I’ve tried searching for solutions to this problem, but I don’t do a lot of sound editing and maybe I just don’t know the right combination of terms to find my answer (if there is one). I have a recording from a memorial service that unfortunately had music left on that got recorded along with the person speaking (music is clear as day since it was muted to the in-room audience, but not to the video recording so it’s not a minor background annoyance, but a loud issue). I obviously also have the music that was played so I have the exact waveform file. Is there any way in audacity to line it up with the recording that has speaking and the song and tell it to remove the song waveform based on the separate waveform file? Does that make sense? Basically a take these two waveforms and remove what is the same. Or take these two waveforms and isolate what isn’t the same?
There is something called Spleeter that you can try.
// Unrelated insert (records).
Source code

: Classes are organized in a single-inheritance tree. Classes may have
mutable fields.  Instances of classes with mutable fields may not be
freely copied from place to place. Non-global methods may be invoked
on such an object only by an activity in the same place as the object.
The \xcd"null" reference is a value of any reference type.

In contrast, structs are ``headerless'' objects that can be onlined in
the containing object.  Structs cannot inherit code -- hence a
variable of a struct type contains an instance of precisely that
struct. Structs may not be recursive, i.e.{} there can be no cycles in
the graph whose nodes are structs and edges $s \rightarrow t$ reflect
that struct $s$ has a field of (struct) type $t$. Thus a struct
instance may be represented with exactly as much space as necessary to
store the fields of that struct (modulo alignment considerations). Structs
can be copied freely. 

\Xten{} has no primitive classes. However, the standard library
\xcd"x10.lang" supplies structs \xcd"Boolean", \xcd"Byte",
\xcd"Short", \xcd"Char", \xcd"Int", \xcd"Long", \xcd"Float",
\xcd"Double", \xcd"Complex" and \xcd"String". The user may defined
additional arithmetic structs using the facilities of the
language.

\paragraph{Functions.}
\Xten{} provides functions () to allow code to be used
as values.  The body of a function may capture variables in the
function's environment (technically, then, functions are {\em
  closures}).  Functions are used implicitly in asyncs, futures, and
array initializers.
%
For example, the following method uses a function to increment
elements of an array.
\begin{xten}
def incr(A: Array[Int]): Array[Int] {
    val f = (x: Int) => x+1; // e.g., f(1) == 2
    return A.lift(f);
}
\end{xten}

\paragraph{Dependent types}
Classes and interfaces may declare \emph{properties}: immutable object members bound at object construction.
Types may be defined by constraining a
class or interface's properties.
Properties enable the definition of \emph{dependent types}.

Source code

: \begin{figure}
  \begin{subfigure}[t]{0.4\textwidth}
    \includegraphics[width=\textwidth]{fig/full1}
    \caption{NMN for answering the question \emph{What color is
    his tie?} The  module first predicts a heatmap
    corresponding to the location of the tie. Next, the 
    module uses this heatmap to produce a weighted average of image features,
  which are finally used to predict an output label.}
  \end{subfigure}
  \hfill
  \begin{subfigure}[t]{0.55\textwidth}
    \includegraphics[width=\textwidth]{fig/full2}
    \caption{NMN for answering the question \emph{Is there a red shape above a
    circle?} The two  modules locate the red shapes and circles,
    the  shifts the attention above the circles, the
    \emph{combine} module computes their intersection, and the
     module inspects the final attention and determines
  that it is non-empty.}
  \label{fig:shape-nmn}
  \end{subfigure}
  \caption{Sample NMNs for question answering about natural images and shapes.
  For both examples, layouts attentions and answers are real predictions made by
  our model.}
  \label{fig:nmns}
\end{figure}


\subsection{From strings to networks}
But I wouldn’t expect miracles.
…Audacity has an effect called Vocal Removal and Isolation but it mostly relies on the vocals being in the center (identical in both channels) of a stereo recording. That doesn’t work with mono recordings or with “live” recordings where the left, right, and center are not well controlled.
That CAN work under under “laboratory conditions”. If you have a digital copy of the music and a digital mix that includes the digitally-exact data (same volume, etc.) it can be perfectly subtracted-out. You can simply use the Invert effect and mix the inverted copy and the common part will cancel perfectly when mixed. Mixing is done by summation so by inverting & mixing, you are subtracting (adding a negative).
You can try it, but you don’t have a “perfect digital mix” so it may not work.
Usually if you have an exact digital copy of the music, you also already have an exact digital copy of the voice so there’s rarely a need to do it. (It’s usually just something fun to play with).
…If you open a file, and then import another file they will both be open in the same project and they will mix (sum) when you play and when you export. If you have two identical files, and you invert one and mix, they will cancel to silence.
…Another example is if you have two separate recordings of yourself saying “hello”. In that case there is enough timing & phase difference between the files that subtraction sounds exactly like addition… It’s a normal mix and it sounds like you and your twin saying “hello” together.
If you make a copy of your “hello” file, subtraction gives you total silence and regular mixing (addition) simply doubles the volume.